To find the number of symmetric relations on the set $$\{1,2,3,4\}$$ that are not reflexive, we first calculate the total number of symmetric relations and then subtract the count of those that are both symmetric and reflexive.

A symmetric relation involves pairs where if a pair (x, y) is in the relation, then (y, x) is also in the relation. For a set with $$n$$ elements, there are $$\frac{n(n+1)}{2}$$ slots in the relation matrix that can independently be occupied or not, corresponding to a total of $$2^{\frac{n(n+1)}{2}}$$ possible symmetric relations.

A relation is reflexive if every element is related to itself, requiring all diagonal slots of the relation matrix (n of them) to be filled.

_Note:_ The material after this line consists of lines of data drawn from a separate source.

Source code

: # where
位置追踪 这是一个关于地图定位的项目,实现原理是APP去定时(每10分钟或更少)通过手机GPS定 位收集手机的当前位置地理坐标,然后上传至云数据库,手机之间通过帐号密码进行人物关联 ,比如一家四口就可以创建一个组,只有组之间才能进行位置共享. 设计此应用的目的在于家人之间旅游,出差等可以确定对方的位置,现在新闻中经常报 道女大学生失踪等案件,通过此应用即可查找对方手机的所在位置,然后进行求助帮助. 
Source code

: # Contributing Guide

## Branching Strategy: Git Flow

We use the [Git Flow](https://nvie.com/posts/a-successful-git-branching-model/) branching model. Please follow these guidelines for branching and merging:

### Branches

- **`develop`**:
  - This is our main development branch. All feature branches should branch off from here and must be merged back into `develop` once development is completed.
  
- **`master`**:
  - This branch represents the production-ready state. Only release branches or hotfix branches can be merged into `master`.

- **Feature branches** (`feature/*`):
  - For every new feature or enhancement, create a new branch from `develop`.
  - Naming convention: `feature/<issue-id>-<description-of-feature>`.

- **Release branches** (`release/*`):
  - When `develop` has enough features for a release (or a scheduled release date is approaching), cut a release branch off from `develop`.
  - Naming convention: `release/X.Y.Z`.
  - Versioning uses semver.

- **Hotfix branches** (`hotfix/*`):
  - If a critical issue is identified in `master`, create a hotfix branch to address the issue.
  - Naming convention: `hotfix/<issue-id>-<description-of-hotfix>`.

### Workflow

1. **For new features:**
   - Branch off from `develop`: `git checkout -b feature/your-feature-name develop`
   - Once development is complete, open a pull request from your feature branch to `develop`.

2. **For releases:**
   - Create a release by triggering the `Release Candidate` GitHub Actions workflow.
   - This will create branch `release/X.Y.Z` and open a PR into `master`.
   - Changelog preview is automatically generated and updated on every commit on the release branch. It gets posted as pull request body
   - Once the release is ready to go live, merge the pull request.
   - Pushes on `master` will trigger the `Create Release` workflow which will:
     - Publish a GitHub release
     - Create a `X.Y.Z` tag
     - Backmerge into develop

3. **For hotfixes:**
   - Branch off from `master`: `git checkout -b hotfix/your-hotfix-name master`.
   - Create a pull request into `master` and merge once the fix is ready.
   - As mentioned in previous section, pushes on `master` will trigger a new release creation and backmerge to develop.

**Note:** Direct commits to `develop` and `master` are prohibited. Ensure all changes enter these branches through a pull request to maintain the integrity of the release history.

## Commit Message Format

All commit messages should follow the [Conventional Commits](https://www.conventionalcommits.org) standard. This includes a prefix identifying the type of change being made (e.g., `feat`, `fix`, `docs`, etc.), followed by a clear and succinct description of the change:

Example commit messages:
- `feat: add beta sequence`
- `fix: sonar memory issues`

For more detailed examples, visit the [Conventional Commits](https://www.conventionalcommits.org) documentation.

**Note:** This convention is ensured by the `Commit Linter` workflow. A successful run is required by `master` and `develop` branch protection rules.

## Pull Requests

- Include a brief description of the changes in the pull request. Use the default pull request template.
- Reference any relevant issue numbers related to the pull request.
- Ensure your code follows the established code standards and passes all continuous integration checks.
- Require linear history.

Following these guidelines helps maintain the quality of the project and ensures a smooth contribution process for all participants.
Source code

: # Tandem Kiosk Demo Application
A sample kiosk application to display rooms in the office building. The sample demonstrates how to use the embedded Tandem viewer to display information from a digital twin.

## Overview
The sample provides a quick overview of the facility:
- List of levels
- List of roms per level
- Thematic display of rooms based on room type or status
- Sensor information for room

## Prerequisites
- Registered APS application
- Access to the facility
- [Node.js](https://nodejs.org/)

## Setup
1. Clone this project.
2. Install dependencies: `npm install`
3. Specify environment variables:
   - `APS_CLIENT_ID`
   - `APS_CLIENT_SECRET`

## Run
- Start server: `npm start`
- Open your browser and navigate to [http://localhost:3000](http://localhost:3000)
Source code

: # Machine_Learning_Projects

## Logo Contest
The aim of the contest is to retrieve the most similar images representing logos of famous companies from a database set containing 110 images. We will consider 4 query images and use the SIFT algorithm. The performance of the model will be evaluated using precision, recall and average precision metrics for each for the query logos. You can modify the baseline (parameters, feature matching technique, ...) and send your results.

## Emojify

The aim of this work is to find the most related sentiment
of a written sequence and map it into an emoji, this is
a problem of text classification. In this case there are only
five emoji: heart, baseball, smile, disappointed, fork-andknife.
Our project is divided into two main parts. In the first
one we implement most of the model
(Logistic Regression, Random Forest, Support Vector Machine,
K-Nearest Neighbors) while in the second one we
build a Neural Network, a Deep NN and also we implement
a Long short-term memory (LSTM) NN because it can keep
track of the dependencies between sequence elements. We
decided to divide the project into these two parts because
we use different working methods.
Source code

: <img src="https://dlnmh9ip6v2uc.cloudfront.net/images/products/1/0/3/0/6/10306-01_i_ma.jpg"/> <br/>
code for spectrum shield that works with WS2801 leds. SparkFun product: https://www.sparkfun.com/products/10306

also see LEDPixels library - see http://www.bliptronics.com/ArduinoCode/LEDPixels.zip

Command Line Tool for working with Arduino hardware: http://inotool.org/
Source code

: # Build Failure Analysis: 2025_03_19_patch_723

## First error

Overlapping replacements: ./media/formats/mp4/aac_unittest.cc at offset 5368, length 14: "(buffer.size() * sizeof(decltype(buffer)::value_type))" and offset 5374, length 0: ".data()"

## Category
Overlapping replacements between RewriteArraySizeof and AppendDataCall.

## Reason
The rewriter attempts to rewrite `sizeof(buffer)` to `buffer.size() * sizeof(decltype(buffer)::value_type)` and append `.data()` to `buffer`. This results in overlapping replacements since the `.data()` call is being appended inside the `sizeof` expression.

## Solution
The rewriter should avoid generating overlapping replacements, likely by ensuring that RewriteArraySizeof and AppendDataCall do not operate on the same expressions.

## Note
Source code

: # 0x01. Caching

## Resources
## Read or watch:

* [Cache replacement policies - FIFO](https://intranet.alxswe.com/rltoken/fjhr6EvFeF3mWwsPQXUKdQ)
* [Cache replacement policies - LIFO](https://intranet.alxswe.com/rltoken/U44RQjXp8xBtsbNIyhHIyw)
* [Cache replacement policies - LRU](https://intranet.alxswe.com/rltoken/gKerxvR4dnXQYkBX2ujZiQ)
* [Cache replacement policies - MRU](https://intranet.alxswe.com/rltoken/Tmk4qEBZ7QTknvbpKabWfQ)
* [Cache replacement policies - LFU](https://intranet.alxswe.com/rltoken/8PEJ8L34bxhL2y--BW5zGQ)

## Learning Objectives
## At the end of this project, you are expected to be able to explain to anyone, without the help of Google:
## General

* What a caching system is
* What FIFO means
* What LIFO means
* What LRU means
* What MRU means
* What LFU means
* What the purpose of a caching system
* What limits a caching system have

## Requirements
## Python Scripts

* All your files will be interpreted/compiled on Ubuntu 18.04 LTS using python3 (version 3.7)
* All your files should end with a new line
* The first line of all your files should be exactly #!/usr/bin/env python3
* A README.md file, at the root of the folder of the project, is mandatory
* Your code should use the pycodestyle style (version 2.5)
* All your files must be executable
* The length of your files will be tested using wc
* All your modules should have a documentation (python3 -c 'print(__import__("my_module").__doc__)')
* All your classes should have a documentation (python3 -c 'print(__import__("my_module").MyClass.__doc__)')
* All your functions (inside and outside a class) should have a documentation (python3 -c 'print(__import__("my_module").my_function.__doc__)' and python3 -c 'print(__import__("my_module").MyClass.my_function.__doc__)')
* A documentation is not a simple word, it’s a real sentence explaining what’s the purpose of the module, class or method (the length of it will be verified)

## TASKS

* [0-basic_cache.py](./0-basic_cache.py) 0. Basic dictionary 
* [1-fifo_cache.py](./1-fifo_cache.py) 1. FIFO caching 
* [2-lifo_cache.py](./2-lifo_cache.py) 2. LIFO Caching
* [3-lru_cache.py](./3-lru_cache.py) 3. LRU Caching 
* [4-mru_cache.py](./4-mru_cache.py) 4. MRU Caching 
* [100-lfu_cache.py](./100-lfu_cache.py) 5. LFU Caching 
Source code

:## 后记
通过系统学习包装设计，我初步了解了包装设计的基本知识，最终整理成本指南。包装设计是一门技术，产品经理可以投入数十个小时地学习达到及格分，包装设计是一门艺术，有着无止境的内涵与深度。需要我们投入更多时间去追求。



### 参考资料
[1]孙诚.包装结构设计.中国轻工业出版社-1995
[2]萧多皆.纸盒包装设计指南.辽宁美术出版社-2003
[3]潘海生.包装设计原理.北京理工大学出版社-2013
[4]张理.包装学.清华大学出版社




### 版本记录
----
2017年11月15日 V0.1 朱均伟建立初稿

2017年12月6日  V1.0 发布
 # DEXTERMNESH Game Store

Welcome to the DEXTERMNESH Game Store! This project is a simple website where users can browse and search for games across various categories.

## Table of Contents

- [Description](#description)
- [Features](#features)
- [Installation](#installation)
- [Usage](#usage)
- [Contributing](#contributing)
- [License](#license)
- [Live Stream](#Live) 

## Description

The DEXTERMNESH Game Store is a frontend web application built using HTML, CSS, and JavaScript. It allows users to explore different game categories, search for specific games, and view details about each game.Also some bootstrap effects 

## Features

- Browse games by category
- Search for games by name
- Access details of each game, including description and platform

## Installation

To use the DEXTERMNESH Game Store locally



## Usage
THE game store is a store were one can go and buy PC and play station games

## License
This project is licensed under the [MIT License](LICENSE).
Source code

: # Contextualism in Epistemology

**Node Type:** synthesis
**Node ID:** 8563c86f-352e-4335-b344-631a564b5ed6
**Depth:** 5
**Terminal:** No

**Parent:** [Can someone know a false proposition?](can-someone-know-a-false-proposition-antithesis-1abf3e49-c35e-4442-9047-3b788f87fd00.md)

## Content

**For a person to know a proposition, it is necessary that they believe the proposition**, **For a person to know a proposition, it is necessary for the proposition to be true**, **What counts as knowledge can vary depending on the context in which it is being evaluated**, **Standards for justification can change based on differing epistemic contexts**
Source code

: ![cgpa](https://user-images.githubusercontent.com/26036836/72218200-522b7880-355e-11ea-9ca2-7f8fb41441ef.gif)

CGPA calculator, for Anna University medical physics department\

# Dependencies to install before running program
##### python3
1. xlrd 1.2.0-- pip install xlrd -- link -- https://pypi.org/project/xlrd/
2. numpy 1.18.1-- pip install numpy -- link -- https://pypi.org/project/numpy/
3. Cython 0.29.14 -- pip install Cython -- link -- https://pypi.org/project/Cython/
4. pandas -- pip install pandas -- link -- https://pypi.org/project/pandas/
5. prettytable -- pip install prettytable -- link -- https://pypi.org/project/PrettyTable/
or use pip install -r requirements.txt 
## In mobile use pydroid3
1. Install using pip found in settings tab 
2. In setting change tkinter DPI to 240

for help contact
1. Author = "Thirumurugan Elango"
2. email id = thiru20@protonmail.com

The remaining $$\frac{n(n-1)}{2}$$ slots can be filled in any manner, leading to $$2^{\frac{n(n-1)}{2}}$$ reflexive (and possibly symmetric) relations.

For the set $$\{1,2,3,4\}$$ ($$n=4$$):

• Total symmetric relations: $$2^{\frac{4(4+1)}{2}} = 2^{10} = 1024$$
• Symmetric and reflexive relations: $$2^{\frac{4(4-1)}{2}} = 2^{6} = 64$$

Therefore, the number of symmetric relations that are not reflexive: $$1024 - 64 = 960$$.